People who read a passage that contradicted their viewpoint saw it as opinion.
By Cathleen O’Grady
Dec 6 2014
People hold beliefs for a complex variety of reasons. Some of these beliefs may be based on facts, but others may be based on ideas that can never be proved or disproven. For example, people who are against the death penalty might base their belief partly on evidence that the death penalty does not reduce violent crime (which could later be shown to be false), and partly on the notion that the death penalty violates a fundamental human right to life. The latter is an unfalsifiable belief, because it can’t be changed purely by facts.
According to a new study in the Journal of Personality and Social Psychology, unfalsifiability is an important component of both religious and political beliefs. It allows people to hold their beliefs with more conviction, but it also alows them to become more polarized in those beliefs.
Currently, very little is known about why certain worldviews gain more mindshare in some populations, while others remain on the fringes.
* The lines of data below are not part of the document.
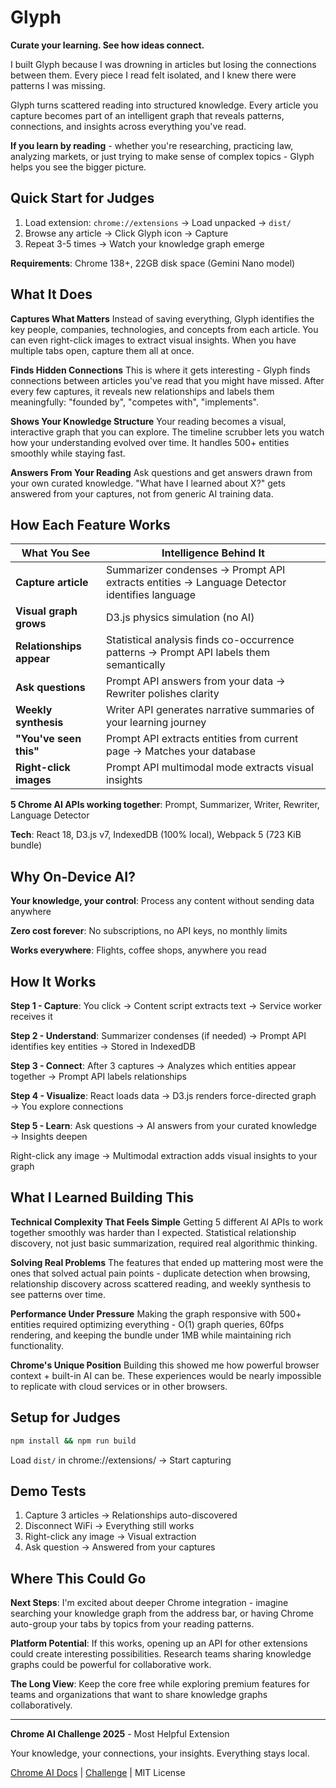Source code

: # Glyph

**Curate your learning. See how ideas connect.**

I built Glyph because I was drowning in articles but losing the connections between them. Every piece I read felt isolated, and I knew there were patterns I was missing.

Glyph turns scattered reading into structured knowledge. Every article you capture becomes part of an intelligent graph that reveals patterns, connections, and insights across everything you've read.

**If you learn by reading** - whether you're researching, practicing law, analyzing markets, or just trying to make sense of complex topics - Glyph helps you see the bigger picture.

## Quick Start for Judges

1. Load extension: `chrome://extensions` → Load unpacked → `dist/`
2. Browse any article → Click Glyph icon → Capture
3. Repeat 3-5 times → Watch your knowledge graph emerge

**Requirements**: Chrome 138+, 22GB disk space (Gemini Nano model)

## What It Does

**Captures What Matters**
Instead of saving everything, Glyph identifies the key people, companies, technologies, and concepts from each article. You can even right-click images to extract visual insights. When you have multiple tabs open, capture them all at once.

**Finds Hidden Connections**
This is where it gets interesting - Glyph finds connections between articles you've read that you might have missed. After every few captures, it reveals new relationships and labels them meaningfully: "founded by", "competes with", "implements".

**Shows Your Knowledge Structure**
Your reading becomes a visual, interactive graph that you can explore. The timeline scrubber lets you watch how your understanding evolved over time. It handles 500+ entities smoothly while staying fast.

**Answers From Your Reading**
Ask questions and get answers drawn from your own curated knowledge. "What have I learned about X?" gets answered from your captures, not from generic AI training data.

## How Each Feature Works

| What You See | Intelligence Behind It |
|--------------|------------------------|
| **Capture article** | Summarizer condenses → Prompt API extracts entities → Language Detector identifies language |
| **Visual graph grows** | D3.js physics simulation (no AI) |
| **Relationships appear** | Statistical analysis finds co-occurrence patterns → Prompt API labels them semantically |
| **Ask questions** | Prompt API answers from your data → Rewriter polishes clarity |
| **Weekly synthesis** | Writer API generates narrative summaries of your learning journey |
| **"You've seen this"** | Prompt API extracts entities from current page → Matches your database |
| **Right-click images** | Prompt API multimodal mode extracts visual insights |

**5 Chrome AI APIs working together**: Prompt, Summarizer, Writer, Rewriter, Language Detector

**Tech**: React 18, D3.js v7, IndexedDB (100% local), Webpack 5 (723 KiB bundle)

## Why On-Device AI?

**Your knowledge, your control**: Process any content without sending data anywhere

**Zero cost forever**: No subscriptions, no API keys, no monthly limits

**Works everywhere**: Flights, coffee shops, anywhere you read

## How It Works

**Step 1 - Capture**: You click → Content script extracts text → Service worker receives it

**Step 2 - Understand**: Summarizer condenses (if needed) → Prompt API identifies key entities → Stored in IndexedDB

**Step 3 - Connect**: After 3 captures → Analyzes which entities appear together → Prompt API labels relationships

**Step 4 - Visualize**: React loads data → D3.js renders force-directed graph → You explore connections

**Step 5 - Learn**: Ask questions → AI answers from your curated knowledge → Insights deepen

Right-click any image → Multimodal extraction adds visual insights to your graph

## What I Learned Building This

**Technical Complexity That Feels Simple**
Getting 5 different AI APIs to work together smoothly was harder than I expected. Statistical relationship discovery, not just basic summarization, required real algorithmic thinking.

**Solving Real Problems**
The features that ended up mattering most were the ones that solved actual pain points - duplicate detection when browsing, relationship discovery across scattered reading, and weekly synthesis to see patterns over time.

**Performance Under Pressure**
Making the graph responsive with 500+ entities required optimizing everything - O(1) graph queries, 60fps rendering, and keeping the bundle under 1MB while maintaining rich functionality.

**Chrome's Unique Position**
Building this showed me how powerful browser context + built-in AI can be. These experiences would be nearly impossible to replicate with cloud services or in other browsers.

## Setup for Judges

```bash
npm install && npm run build
```

Load `dist/` in chrome://extensions/ → Start capturing

## Demo Tests

1. Capture 3 articles → Relationships auto-discovered
2. Disconnect WiFi → Everything still works
3. Right-click any image → Visual extraction
4. Ask question → Answered from your captures

## Where This Could Go

**Next Steps**: I'm excited about deeper Chrome integration - imagine searching your knowledge graph from the address bar, or having Chrome auto-group your tabs by topics from your reading patterns.

**Platform Potential**: If this works, opening up an API for other extensions could create interesting possibilities. Research teams sharing knowledge graphs could be powerful for collaborative work.

**The Long View**: Keep the core free while exploring premium features for teams and organizations that want to share knowledge graphs collaboratively.

---

**Chrome AI Challenge 2025** - Most Helpful Extension

Your knowledge, your connections, your insights. Everything stays local.

[Chrome AI Docs](https://developer.chrome.com/docs/ai/built-in-apis) | [Challenge](https://googlechromeai2025.devpost.com) | MIT License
We also currently know only a little about how and why people continue to hold a belief in the face of contradictory evidence. Sometimes people argue on the basis of fact, questioning the quality of the evidence against their position, for example.
But it seems that people can also resort to emphasizing unfalsifiable reasons for holding a belief. This “defensive” function of unfalsifiability plays a role in both religion and politics; people can also use the unfalsifiability of their beliefs to defend them when they are threatened. The researchers also look at what they call the “offensive” function of unfalsifiability, which increases the strength of people’s religious and political beliefs.
To test the offensive function, the researchers manipulated how 103 participants perceived the falsifiability of religion. They used a survey to gauge participants’ existing level of religiosity, and then divided them randomly into two groups. Both groups read a fake news article reporting on an academic conference, with one version of the article reporting that science could one day solve the question of whether the supernatural exists, and the other version reporting that science can never know whether the supernatural exists—that is, that belief in the supernatural is unfalsifiable.
After reading, people completed a survey about their beliefs. Participants with higher religiosity saw their beliefs increase in strength if they had read the story with the unfalsifiable slant. People with lower religiosity did not show the same effect, indicating that “individual differences in the strength of … ideology predict the extent to which people turn to unfalsifiability,” write the authors.
However, they note, there could be another individual difference at work, driving both the high religiosity and the susceptibility to unfalsifiability, so they conducted another study on political beliefs. They asked 179 participants about their level of support for President Barack Obama, and then asked them to rate Obama’s performance on five issues: the health of American people, the happiness of American people, foreign policy, job creation, and the housing market. One group was told that the issues of job creation and housing could be objectively determined by evidence, while the other group was never told that Obama’s performance could be assessed with data.
The results showed that unfalsifiability led to polarization of beliefs. Opponents rated Obama’s performance more negatively than supporters, but the difference was larger in those who were never told about the data. This held true across all five issues, even though only two had been earmarked as falsifiable.
This indicates that just a mention of the possibility of falsifiability had created a “general mindset” where thinking about evidence was valued, according to the researchers. While this possibly needs more investigation, the overall results seem to indicate that unfalsifiability leads to more polarized beliefs.